National Seclusion and Restraint Project
The Commission is leading a national project to look at best practice in reducing and eliminating the seclusion and restraint of people with mental health issues and to help identify good practice approaches.
The project is in partnership with the Mental Health Commission of Canada and Australian partners, including the Safety and Quality Partnerships Subcommittee, Disability Discrimination Commissioner of the Australian Human Rights Commission and the involvement of state mental health commissions.
The project will extend beyond the health and hospital system and facilities (such as inpatient units and emergency departments) to include the use of seclusion and restraint in community, custodial and ambulatory settings and by first responders. Hearing from people who have a lived experience will be an important part of the research for the national project.
Visit the project website to find out more.
A multi-disciplinary team of researchers from the University of Melbourne headed up by Professor Bernadette McSherry will undertake a research project into the extent of seclusion and restraint in Australia and comparable countries and provide examples of the reduction and elimination of these practices.

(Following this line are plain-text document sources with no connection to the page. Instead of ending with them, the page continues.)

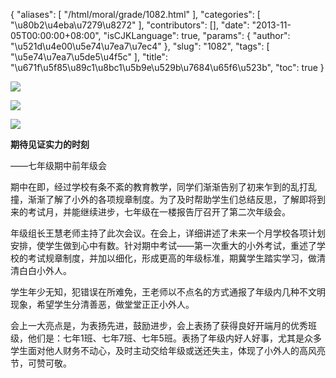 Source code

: {
    "aliases": [
        "/html/moral/grade/1082.html"
    ],
    "categories": [
        "\u80b2\u4eba\u7279\u8272"
    ],
    "contributors": [],
    "date": "2013-11-05T00:00:00+08:00",
    "isCJKLanguage": true,
    "params": {
        "author": "\u521d\u4e00\u5e74\u7ea7\u7ec4"
    },
    "slug": "1082",
    "tags": [
        "\u5e74\u7ea7\u5de5\u4f5c"
    ],
    "title": "\u671f\u5f85\u89c1\u8bc1\u5b9e\u529b\u7684\u65f6\u523b",
    "toc": true
}

![](https://cdn.tfls.online/mirror/full/002faae312b60620e8b7b06db2b48166f92c2e49.jpg)




![](https://cdn.tfls.online/mirror/full/c11a29313100727c609a6099ab76d7066af7bfc5.jpg)




![](https://cdn.tfls.online/mirror/full/3b726b229579d18f461d3dab348f910b5c81098b.jpg)




  





**期待见证实力的时刻**




——七年级期中前年级会




期中在即，经过学校有条不紊的教育教学，同学们渐渐告别了初来乍到的乱打乱撞，渐渐了解了小外的各项规章制度。为了及时帮助学生们总结反思，了解即将到来的考试月，并能继续进步，七年级在一楼报告厅召开了第二次年级会。




年级组长王慧老师主持了此次会议。在会上，详细讲述了未来一个月学校各项计划安排，使学生做到心中有数。针对期中考试——第一次重大的小外考试，重述了学校的考试规章制度，并加以细化，形成更高的年级标准，期冀学生踏实学习，做清清白白小外人。




学生年少无知，犯错误在所难免，王老师以不点名的方式通报了年级内几种不文明现象，希望学生分清善恶，做堂堂正正小外人。




会上一大亮点是，为表扬先进，鼓励进步，会上表扬了获得良好开端月的优秀班级，他们是：七年1班、七年7班、七年5班。表扬了年级内好人好事，尤其是众多学生面对他人财务不动心，及时主动交给年级或送还失主，体现了小外人的高风亮节，可赞可敬。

Core Reference Group (CRG)
The Commission has formed a Core Reference Group (CRG) of experts that includes people with lived experience and their families, clinicians and people working in services, as well as human rights, legal and disability advocates.
Sign up to the Seclusion and Restraint Declaration
In 2005, all Australian Governments agreed to act to reduce and where possible to eliminate the use of seclusion and restraint. Despite this, when the National Mental Health Commission was started in 2012, seclusion and restraint was raised time and time again as an issue that people want something done about. It was raised by individuals and their families, and it was raised by services providers and policy makers.
Recognising that 45% of Australians will experience a mental health problem in their lifetime – and that the true beneficiaries of reduced seclusion and restraint are people living with mental health problems and those who support them. We invite you to sign up to the declaration and be part of driving change.
"Even the most disadvantaged Australians should be able to lead a 'contributing life,' whatever that means for them and this simple goal will be our touchstone and yardstick."